Tuesday, November 13, 2007

Eastern Germany – the Most Atheistic Region in Europe

In idea Spektrum (the German equivalent of Christianity Today), there was an article about the status of evangelicalism in the former communist country of East Germany. Here is an excerpt.
Martin Luther’s homeland has turned into a pre-Christian mission field, according to the Lutheran theologian and journalist Uwe Siemon-Netto, director of the Institute on Lay Vocation at the Concordia Seminary of the Lutheran Church – Missouri Synod in St. Louis (Missouri).

At the recent event Siemon-Netto – born in Leipzig in 1936 - gave a lecture on the religious situation in East Germany. Less than a quarter of the population in Luther’s homeland is still Christian. Luther’s town, Wittenberg, counts about 15 percent church members, Protestant or Catholic. The same is true for Eisleben, where Luther was born in 1483 and where he died in 1546.

The former East Germany is the only European territory with an overwhelming majority of atheists – 65 percent of the population. In 1950, the Protestant churches in the Soviet occupied German Democratic Republic had 16 million members. Today, there are 3.4 million left.


This decline is partly due to a Christian brain drain. The swiftest and most competent East Germans – including disproportionately many Christians – have left the East for the more prosperous West.
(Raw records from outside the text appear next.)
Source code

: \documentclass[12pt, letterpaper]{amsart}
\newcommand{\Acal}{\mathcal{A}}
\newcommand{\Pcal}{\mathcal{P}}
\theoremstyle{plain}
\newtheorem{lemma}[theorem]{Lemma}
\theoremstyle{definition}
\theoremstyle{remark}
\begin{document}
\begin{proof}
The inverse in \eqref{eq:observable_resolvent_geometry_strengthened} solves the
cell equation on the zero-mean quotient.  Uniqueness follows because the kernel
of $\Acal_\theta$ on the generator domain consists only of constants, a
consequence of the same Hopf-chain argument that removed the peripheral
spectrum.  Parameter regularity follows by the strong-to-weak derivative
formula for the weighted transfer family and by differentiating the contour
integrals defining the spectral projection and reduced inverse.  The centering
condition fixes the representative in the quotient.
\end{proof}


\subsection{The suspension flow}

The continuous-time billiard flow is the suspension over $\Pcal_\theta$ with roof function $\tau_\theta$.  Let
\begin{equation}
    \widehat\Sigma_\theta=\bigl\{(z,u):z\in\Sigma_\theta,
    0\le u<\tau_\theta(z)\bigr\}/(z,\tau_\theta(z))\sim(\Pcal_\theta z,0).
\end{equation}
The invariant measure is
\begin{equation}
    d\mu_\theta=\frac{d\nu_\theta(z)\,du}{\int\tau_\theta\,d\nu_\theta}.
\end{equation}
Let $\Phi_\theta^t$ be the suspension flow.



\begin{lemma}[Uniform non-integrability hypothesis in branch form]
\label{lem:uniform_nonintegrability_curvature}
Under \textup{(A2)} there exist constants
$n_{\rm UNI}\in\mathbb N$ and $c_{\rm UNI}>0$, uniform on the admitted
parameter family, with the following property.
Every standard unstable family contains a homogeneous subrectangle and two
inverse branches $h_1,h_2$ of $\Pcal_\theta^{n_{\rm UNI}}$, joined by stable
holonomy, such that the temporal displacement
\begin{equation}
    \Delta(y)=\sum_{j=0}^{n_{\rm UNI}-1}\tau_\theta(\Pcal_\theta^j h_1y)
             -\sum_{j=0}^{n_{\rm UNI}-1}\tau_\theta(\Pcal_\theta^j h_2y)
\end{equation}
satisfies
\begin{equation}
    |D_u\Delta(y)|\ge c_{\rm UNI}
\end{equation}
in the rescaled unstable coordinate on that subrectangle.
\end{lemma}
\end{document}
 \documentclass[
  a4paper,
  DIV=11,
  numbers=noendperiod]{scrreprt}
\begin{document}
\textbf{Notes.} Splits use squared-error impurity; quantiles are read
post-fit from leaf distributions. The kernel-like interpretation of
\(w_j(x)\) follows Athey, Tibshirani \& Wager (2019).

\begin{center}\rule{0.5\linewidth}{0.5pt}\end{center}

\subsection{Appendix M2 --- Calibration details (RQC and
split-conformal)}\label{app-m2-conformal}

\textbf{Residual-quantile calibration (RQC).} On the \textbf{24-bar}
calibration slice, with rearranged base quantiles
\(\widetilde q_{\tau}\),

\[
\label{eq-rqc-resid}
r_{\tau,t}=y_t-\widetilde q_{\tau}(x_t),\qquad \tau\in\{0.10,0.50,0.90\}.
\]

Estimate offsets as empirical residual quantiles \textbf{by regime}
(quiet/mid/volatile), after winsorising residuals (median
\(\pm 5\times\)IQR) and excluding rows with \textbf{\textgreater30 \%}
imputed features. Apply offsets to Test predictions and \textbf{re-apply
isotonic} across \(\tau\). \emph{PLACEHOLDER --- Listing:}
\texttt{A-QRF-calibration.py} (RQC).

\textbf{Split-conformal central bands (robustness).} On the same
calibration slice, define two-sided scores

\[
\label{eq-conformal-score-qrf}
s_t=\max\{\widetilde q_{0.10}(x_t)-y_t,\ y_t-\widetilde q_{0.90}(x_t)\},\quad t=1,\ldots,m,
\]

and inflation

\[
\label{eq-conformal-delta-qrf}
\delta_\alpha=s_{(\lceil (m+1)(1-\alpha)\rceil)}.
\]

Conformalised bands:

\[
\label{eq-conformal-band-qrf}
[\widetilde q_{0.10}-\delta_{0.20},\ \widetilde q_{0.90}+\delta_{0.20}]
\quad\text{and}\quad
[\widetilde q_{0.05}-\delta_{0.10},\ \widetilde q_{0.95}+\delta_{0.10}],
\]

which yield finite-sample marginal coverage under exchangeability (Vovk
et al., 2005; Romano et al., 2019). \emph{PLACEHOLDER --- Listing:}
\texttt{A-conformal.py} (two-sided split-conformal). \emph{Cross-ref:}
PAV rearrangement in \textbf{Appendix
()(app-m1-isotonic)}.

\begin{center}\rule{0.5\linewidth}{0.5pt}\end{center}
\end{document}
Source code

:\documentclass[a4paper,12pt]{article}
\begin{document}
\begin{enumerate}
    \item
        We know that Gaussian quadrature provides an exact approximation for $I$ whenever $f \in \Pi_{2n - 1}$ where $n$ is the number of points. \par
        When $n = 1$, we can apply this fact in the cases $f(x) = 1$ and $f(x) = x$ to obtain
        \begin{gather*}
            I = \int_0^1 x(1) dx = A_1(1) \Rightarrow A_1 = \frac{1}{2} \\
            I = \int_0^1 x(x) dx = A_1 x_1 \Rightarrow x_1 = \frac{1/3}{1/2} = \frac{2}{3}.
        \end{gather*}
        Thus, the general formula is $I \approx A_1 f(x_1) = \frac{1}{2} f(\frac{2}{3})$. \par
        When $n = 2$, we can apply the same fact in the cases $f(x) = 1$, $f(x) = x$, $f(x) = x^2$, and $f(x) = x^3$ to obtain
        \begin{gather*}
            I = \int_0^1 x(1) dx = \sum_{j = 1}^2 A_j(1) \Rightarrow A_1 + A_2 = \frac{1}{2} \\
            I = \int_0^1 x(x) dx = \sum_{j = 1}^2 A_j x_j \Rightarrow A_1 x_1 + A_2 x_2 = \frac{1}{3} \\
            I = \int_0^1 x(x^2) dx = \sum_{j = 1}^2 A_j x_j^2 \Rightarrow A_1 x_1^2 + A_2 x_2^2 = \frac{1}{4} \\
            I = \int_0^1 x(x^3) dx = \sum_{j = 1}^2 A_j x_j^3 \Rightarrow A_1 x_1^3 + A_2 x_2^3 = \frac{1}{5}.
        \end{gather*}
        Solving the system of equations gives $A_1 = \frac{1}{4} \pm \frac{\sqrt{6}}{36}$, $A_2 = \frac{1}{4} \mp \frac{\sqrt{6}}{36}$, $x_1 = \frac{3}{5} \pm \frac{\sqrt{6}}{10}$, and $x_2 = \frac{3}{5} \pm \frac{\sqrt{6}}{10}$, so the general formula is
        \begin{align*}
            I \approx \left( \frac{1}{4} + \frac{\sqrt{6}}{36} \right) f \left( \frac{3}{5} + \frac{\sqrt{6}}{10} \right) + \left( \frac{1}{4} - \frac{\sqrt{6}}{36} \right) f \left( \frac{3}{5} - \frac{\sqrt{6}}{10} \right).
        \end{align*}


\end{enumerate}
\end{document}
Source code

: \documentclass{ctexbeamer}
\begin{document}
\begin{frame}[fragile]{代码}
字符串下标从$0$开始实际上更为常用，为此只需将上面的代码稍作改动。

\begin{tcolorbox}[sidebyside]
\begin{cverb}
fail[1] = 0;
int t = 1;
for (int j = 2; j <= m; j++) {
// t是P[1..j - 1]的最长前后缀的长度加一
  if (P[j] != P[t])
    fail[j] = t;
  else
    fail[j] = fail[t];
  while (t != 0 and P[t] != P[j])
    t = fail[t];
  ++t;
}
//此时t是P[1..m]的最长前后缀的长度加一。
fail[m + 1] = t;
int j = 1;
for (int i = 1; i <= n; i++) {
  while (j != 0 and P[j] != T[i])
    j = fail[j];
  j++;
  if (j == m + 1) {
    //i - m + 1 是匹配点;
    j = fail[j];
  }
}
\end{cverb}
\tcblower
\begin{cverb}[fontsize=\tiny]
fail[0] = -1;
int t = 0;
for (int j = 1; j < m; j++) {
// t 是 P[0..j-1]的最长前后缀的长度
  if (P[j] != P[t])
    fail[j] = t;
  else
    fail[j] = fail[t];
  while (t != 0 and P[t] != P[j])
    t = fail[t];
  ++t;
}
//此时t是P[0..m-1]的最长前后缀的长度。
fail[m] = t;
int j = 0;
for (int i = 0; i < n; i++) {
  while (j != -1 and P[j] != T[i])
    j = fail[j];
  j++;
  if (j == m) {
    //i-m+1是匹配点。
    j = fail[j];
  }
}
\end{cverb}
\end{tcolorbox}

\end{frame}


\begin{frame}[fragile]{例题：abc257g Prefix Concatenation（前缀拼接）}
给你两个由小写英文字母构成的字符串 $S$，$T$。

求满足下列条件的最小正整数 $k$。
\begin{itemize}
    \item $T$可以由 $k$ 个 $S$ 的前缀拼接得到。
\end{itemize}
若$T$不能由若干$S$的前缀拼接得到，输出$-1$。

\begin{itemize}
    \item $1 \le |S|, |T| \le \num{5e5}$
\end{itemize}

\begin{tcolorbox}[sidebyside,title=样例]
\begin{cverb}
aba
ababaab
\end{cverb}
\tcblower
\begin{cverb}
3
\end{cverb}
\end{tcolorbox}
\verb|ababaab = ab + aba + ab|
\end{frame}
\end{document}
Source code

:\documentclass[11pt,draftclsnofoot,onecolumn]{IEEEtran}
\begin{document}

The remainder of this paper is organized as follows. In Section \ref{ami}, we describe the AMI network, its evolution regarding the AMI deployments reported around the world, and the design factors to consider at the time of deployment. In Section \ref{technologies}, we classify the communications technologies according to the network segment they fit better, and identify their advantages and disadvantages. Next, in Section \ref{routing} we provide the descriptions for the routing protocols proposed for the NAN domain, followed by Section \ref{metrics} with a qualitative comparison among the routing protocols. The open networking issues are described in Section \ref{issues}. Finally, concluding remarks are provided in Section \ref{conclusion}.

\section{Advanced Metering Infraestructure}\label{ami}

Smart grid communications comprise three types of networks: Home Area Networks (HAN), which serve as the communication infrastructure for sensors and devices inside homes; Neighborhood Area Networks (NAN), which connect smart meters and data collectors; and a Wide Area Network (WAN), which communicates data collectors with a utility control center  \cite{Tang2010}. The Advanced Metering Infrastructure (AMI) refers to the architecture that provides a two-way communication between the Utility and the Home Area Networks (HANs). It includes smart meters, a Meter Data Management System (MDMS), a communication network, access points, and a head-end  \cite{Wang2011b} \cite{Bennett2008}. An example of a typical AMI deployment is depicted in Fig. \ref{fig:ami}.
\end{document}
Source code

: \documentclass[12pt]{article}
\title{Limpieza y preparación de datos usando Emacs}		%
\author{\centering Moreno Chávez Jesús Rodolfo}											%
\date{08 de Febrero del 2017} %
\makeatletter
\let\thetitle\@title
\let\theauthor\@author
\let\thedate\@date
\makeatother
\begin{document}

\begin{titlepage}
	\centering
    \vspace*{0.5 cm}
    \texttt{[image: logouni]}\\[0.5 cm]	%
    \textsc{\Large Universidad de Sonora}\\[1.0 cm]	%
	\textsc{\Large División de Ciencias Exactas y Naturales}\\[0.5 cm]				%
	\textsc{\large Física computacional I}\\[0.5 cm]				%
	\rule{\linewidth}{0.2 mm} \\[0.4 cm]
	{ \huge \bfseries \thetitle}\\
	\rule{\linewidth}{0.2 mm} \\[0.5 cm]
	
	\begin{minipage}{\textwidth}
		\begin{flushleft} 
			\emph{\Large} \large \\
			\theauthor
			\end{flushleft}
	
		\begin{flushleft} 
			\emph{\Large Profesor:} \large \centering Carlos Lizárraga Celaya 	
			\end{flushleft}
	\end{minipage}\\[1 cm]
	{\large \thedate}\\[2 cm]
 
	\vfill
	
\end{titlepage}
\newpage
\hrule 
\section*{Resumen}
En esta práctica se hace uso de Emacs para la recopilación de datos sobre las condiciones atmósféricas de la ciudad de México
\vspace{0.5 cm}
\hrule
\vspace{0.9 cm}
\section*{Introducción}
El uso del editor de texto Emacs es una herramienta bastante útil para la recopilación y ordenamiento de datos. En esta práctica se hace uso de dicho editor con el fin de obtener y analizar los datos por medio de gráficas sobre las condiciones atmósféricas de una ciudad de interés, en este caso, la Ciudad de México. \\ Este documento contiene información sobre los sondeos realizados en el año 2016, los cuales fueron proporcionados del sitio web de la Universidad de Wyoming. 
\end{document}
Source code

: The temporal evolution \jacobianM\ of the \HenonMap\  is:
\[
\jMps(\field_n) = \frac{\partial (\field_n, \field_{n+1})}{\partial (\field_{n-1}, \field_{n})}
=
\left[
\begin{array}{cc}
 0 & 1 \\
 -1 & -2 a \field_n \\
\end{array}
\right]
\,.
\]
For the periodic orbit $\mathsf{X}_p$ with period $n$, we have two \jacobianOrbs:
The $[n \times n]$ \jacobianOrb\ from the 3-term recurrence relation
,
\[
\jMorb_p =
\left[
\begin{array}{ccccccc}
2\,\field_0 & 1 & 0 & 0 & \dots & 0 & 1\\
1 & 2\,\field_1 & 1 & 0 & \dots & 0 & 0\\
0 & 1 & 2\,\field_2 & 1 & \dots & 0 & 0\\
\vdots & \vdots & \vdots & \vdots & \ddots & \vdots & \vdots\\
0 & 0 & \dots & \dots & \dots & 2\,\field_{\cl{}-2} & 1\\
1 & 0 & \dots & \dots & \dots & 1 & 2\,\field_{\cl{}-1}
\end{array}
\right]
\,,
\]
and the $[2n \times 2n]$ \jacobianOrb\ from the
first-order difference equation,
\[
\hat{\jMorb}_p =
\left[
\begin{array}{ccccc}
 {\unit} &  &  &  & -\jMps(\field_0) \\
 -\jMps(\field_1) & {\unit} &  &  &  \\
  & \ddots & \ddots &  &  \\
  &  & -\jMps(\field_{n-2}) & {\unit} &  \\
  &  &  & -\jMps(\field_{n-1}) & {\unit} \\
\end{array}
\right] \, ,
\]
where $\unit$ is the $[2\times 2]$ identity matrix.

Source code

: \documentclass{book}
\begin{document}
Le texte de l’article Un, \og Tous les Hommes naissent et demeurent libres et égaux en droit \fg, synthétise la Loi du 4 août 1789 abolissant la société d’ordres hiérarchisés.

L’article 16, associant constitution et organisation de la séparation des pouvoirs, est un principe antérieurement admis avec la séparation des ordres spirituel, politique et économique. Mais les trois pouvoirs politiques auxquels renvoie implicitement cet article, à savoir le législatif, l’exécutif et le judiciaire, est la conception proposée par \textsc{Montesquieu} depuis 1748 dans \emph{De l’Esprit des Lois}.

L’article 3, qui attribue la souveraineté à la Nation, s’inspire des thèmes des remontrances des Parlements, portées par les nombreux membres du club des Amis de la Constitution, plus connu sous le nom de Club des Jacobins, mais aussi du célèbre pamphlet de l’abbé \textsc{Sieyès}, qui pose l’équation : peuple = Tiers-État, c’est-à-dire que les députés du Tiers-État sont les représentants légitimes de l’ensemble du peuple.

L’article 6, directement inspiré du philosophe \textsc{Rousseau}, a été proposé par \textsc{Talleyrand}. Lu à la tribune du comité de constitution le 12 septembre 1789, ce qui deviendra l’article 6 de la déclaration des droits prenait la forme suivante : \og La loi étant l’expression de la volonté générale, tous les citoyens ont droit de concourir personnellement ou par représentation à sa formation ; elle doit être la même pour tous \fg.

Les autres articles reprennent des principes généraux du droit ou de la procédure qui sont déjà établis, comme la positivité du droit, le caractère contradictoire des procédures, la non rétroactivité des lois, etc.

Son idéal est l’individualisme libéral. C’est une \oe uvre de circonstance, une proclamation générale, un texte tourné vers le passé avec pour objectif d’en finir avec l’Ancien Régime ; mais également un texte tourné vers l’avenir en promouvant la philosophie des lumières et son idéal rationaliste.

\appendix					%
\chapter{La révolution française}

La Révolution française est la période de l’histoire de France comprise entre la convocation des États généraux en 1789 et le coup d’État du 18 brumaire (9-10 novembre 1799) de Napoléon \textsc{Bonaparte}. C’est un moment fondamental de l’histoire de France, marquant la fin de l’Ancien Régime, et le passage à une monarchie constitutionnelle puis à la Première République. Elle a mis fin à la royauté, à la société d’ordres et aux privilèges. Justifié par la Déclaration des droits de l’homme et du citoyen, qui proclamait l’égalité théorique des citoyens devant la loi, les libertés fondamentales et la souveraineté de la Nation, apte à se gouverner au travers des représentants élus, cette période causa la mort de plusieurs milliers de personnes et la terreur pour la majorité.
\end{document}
Among the core of the Protestant establishment used to be the educated and wealthy, the landowners, industrialists and craftsmen.


But, says Siemon-Netto, there is a ray of hope: “While it is true that the Eastern German society is the most atheistic in Europe, it is also true that the tiny and courageous Christian minority in Eastern Germany also tends to be the most faithful in the nation.”